## The data
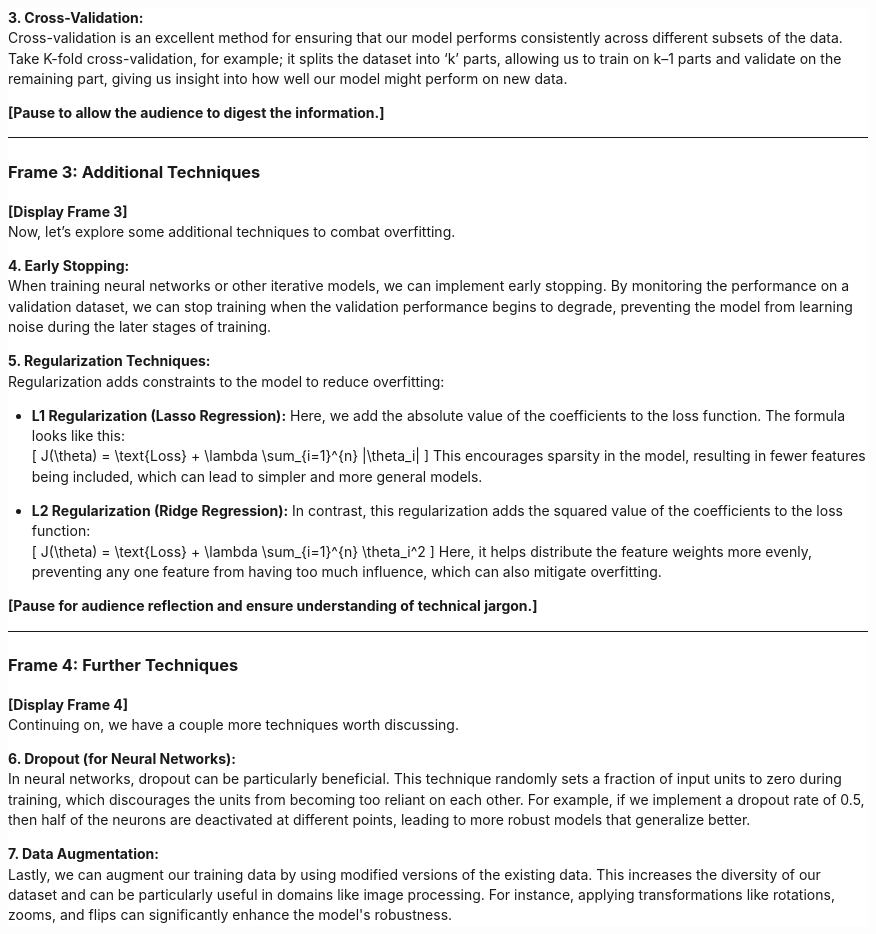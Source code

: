 **3. Cross-Validation:**  
Cross-validation is an excellent method for ensuring that our model performs consistently across different subsets of the data. Take K-fold cross-validation, for example; it splits the dataset into ‘k’ parts, allowing us to train on k–1 parts and validate on the remaining part, giving us insight into how well our model might perform on new data.

**[Pause to allow the audience to digest the information.]**

---

### Frame 3: Additional Techniques

**[Display Frame 3]**  
Now, let’s explore some additional techniques to combat overfitting.

**4. Early Stopping:**  
When training neural networks or other iterative models, we can implement early stopping. By monitoring the performance on a validation dataset, we can stop training when the validation performance begins to degrade, preventing the model from learning noise during the later stages of training.

**5. Regularization Techniques:**  
Regularization adds constraints to the model to reduce overfitting:

- **L1 Regularization (Lasso Regression):** Here, we add the absolute value of the coefficients to the loss function. The formula looks like this:  
\[
J(\theta) = \text{Loss} + \lambda \sum_{i=1}^{n} |\theta_i|
\]
   This encourages sparsity in the model, resulting in fewer features being included, which can lead to simpler and more general models.

- **L2 Regularization (Ridge Regression):** In contrast, this regularization adds the squared value of the coefficients to the loss function:  
\[
J(\theta) = \text{Loss} + \lambda \sum_{i=1}^{n} \theta_i^2
\]
   Here, it helps distribute the feature weights more evenly, preventing any one feature from having too much influence, which can also mitigate overfitting.

**[Pause for audience reflection and ensure understanding of technical jargon.]**

---

### Frame 4: Further Techniques

**[Display Frame 4]**  
Continuing on, we have a couple more techniques worth discussing.

**6. Dropout (for Neural Networks):**  
In neural networks, dropout can be particularly beneficial. This technique randomly sets a fraction of input units to zero during training, which discourages the units from becoming too reliant on each other. For example, if we implement a dropout rate of 0.5, then half of the neurons are deactivated at different points, leading to more robust models that generalize better.

**7. Data Augmentation:**  
Lastly, we can augment our training data by using modified versions of the existing data. This increases the diversity of our dataset and can be particularly useful in domains like image processing. For instance, applying transformations like rotations, zooms, and flips can significantly enhance the model's robustness.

## Exercise prompt
Give the number of lines in the entries that include the string "audience", and nothing more.

## Written response
2